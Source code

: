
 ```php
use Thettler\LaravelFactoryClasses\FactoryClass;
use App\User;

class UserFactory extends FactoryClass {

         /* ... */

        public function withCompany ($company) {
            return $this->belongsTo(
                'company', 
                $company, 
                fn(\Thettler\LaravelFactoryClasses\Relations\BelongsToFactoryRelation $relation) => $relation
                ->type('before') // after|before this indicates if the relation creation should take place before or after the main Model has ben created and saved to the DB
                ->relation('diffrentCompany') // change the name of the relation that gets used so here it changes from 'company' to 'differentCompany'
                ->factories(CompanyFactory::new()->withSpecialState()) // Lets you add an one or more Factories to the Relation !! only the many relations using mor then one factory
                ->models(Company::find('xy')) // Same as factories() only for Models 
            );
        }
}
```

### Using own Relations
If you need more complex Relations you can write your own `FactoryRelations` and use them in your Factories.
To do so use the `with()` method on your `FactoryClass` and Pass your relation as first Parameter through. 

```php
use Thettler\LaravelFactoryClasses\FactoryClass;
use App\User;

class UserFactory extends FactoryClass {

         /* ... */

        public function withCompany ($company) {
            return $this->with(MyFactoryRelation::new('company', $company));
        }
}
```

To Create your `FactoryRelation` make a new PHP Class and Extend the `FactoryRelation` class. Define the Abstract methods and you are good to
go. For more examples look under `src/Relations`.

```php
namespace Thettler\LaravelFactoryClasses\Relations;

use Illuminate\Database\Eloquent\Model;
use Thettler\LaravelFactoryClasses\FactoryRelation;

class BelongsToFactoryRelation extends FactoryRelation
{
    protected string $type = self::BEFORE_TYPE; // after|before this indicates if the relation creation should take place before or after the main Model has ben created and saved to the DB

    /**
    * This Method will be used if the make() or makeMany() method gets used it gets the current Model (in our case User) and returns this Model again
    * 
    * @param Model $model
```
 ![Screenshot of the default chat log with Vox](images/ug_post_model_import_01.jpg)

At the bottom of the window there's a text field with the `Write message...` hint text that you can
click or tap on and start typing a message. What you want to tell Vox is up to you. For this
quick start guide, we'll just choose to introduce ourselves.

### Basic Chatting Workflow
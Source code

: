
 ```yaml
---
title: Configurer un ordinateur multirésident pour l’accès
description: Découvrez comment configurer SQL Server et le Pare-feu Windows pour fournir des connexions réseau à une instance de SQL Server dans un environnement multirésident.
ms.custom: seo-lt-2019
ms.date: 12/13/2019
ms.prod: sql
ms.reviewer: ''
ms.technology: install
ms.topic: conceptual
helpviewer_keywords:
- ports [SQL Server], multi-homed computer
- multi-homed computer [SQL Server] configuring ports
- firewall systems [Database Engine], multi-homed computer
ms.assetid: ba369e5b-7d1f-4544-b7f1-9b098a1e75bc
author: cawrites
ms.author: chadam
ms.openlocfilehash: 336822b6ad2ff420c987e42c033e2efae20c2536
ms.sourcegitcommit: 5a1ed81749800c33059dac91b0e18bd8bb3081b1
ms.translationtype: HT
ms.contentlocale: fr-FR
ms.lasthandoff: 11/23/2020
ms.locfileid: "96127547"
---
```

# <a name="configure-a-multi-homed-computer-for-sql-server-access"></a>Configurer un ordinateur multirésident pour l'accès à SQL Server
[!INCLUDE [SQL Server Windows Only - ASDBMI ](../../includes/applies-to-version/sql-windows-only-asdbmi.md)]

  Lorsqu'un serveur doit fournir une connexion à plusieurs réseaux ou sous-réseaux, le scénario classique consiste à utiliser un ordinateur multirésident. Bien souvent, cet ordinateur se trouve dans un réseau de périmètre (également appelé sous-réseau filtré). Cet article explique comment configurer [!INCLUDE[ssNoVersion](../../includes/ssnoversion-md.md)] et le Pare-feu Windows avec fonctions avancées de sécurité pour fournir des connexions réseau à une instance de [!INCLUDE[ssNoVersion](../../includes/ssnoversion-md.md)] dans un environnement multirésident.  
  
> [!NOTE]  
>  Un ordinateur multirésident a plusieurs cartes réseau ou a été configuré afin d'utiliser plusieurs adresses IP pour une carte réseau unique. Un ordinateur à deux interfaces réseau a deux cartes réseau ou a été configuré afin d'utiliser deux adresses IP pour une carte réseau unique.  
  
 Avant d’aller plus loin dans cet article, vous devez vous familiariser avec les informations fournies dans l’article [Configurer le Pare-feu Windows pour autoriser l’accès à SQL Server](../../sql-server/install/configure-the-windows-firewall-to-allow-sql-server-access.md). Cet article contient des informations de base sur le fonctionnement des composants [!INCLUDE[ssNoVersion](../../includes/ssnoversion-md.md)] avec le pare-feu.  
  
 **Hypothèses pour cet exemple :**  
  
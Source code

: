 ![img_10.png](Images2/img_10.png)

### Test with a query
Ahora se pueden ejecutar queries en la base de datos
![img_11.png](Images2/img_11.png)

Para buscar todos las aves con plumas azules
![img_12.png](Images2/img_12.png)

* _Your instructions_
The answer consists of every line above in which the word "plusieurs" occurs.

* _Your response_
  Lorsqu'un serveur doit fournir une connexion à plusieurs réseaux ou sous-réseaux, le scénario classique consiste à utiliser un ordinateur multirésident. Bien souvent, cet ordinateur se trouve dans un réseau de périmètre (également appelé sous-réseau filtré). Cet article explique comment configurer [!INCLUDE[ssNoVersion](../../includes/ssnoversion-md.md)] et le Pare-feu Windows avec fonctions avancées de sécurité pour fournir des connexions réseau à une instance de [!INCLUDE[ssNoVersion](../../includes/ssnoversion-md.md)] dans un environnement multirésident.  
>  Un ordinateur multirésident a plusieurs cartes réseau ou a été configuré afin d'utiliser plusieurs adresses IP pour une carte réseau unique. Un ordinateur à deux interfaces réseau a deux cartes réseau ou a été configuré afin d'utiliser deux adresses IP pour une carte réseau unique.  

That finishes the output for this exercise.